§ PROBLEM TO WORK ON: Among the entries below, find every line that contains the string "restrain", then copy it.

Document images with source code:
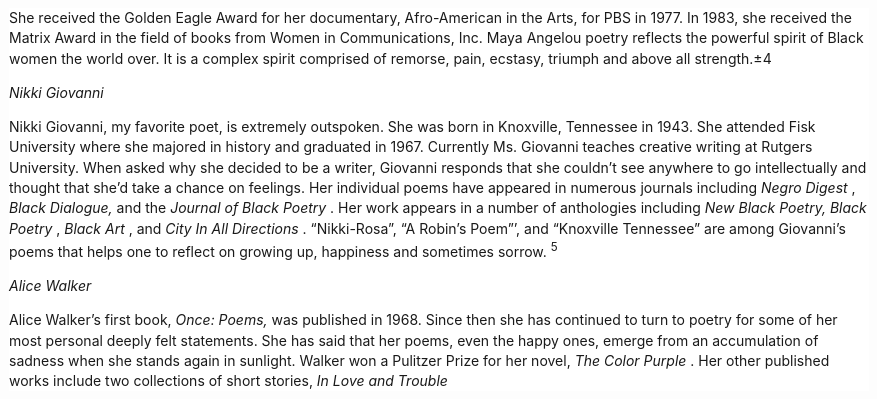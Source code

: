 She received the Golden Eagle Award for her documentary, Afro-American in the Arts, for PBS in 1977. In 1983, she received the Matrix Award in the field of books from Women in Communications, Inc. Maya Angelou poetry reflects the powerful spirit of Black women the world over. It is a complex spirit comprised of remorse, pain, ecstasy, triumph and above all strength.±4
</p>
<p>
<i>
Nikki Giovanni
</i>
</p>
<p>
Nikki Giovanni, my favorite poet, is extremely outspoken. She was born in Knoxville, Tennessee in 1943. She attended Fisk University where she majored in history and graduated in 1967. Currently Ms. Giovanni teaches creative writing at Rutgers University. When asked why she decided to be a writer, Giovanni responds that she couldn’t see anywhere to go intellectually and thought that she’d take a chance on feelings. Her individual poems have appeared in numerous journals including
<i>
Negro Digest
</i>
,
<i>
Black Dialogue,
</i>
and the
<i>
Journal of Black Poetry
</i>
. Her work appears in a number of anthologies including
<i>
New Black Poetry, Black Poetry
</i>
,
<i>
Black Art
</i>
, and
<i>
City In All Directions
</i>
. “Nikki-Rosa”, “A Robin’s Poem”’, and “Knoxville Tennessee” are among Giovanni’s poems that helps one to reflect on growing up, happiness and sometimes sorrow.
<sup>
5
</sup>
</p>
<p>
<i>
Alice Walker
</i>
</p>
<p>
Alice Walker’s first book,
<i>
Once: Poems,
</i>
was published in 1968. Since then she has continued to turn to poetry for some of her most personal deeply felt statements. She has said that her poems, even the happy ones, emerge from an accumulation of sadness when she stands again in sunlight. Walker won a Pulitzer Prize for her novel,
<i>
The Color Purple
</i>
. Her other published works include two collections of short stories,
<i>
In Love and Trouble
---
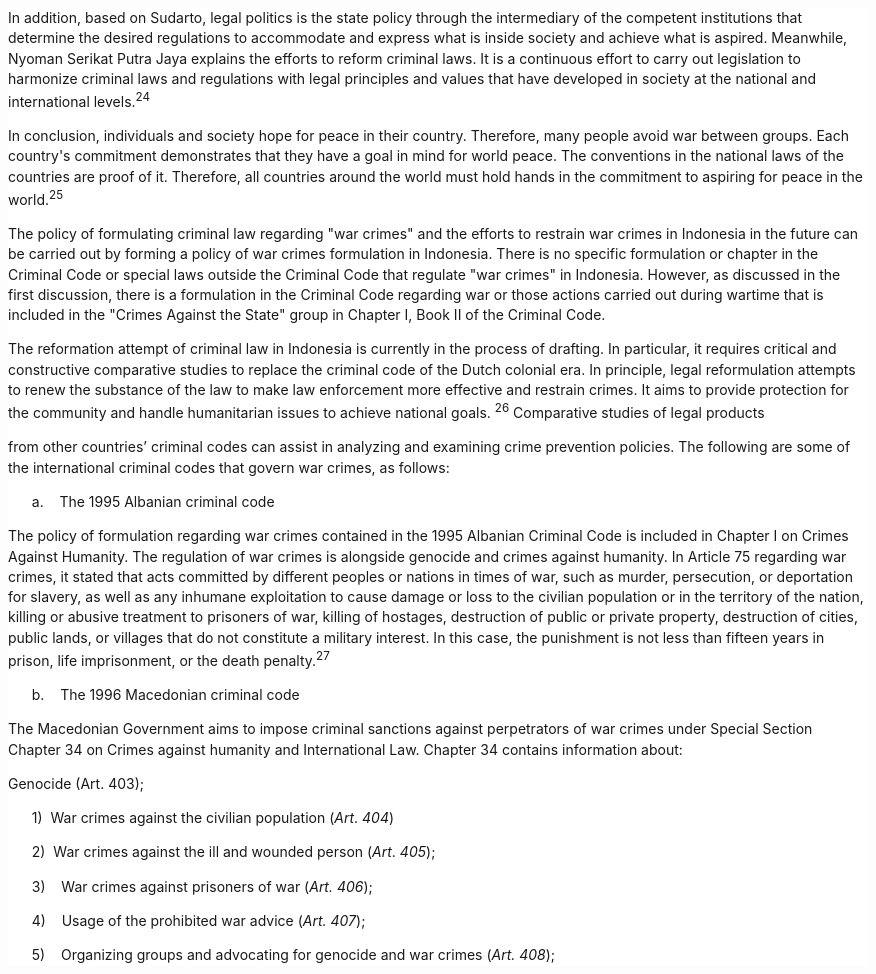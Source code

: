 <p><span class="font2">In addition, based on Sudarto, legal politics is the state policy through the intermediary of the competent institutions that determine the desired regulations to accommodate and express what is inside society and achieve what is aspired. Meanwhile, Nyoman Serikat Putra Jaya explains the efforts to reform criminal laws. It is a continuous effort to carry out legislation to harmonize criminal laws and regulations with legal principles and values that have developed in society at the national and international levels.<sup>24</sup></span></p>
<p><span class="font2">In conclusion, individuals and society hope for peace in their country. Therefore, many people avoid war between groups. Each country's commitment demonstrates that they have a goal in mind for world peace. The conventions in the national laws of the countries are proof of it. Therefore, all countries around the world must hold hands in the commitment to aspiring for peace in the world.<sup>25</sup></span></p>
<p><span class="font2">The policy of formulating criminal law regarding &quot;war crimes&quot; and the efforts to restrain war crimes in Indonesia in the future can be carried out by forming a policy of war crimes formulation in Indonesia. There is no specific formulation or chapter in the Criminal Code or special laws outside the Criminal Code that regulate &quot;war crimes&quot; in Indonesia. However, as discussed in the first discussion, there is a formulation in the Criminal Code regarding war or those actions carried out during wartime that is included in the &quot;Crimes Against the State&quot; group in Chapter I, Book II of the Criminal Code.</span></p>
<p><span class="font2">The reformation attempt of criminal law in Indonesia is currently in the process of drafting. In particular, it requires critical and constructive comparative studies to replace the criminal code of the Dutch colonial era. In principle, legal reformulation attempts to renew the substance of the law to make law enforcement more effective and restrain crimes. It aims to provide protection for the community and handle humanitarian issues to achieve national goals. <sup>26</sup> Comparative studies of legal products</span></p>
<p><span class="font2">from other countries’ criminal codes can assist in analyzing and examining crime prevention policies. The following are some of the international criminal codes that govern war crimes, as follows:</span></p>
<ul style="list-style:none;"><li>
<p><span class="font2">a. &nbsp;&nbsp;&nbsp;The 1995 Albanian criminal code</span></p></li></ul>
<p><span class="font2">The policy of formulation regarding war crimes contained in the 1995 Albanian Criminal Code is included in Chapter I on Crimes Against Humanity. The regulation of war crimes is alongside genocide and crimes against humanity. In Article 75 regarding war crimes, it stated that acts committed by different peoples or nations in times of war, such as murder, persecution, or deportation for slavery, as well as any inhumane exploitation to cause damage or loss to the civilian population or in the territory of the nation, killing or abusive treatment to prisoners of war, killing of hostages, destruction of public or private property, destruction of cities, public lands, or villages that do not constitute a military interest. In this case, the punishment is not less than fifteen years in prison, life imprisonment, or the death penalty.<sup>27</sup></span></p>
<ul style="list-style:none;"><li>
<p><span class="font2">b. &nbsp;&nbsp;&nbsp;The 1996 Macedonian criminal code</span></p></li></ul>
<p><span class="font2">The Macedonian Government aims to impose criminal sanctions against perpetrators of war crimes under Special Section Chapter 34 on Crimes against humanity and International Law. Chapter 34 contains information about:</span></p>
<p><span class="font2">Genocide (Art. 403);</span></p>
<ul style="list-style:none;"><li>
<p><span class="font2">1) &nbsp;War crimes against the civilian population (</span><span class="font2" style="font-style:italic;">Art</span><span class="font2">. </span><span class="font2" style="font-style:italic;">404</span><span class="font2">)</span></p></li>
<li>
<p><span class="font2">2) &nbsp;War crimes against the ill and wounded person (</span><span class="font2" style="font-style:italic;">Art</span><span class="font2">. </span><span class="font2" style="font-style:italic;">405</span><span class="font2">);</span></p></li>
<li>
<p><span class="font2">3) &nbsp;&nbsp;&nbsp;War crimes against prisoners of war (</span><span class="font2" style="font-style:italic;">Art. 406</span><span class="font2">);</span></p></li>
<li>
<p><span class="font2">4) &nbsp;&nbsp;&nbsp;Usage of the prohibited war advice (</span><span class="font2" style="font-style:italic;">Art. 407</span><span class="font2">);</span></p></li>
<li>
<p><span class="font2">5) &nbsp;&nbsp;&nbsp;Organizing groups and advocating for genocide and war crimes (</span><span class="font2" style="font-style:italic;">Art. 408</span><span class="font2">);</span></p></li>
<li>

§ TASK SOLUTION:
<p><span class="font2">The policy of formulating criminal law regarding &quot;war crimes&quot; and the efforts to restrain war crimes in Indonesia in the future can be carried out by forming a policy of war crimes formulation in Indonesia. There is no specific formulation or chapter in the Criminal Code or special laws outside the Criminal Code that regulate &quot;war crimes&quot; in Indonesia. However, as discussed in the first discussion, there is a formulation in the Criminal Code regarding war or those actions carried out during wartime that is included in the &quot;Crimes Against the State&quot; group in Chapter I, Book II of the Criminal Code.</span></p>
<p><span class="font2">The reformation attempt of criminal law in Indonesia is currently in the process of drafting. In particular, it requires critical and constructive comparative studies to replace the criminal code of the Dutch colonial era. In principle, legal reformulation attempts to renew the substance of the law to make law enforcement more effective and restrain crimes. It aims to provide protection for the community and handle humanitarian issues to achieve national goals. <sup>26</sup> Comparative studies of legal products</span></p>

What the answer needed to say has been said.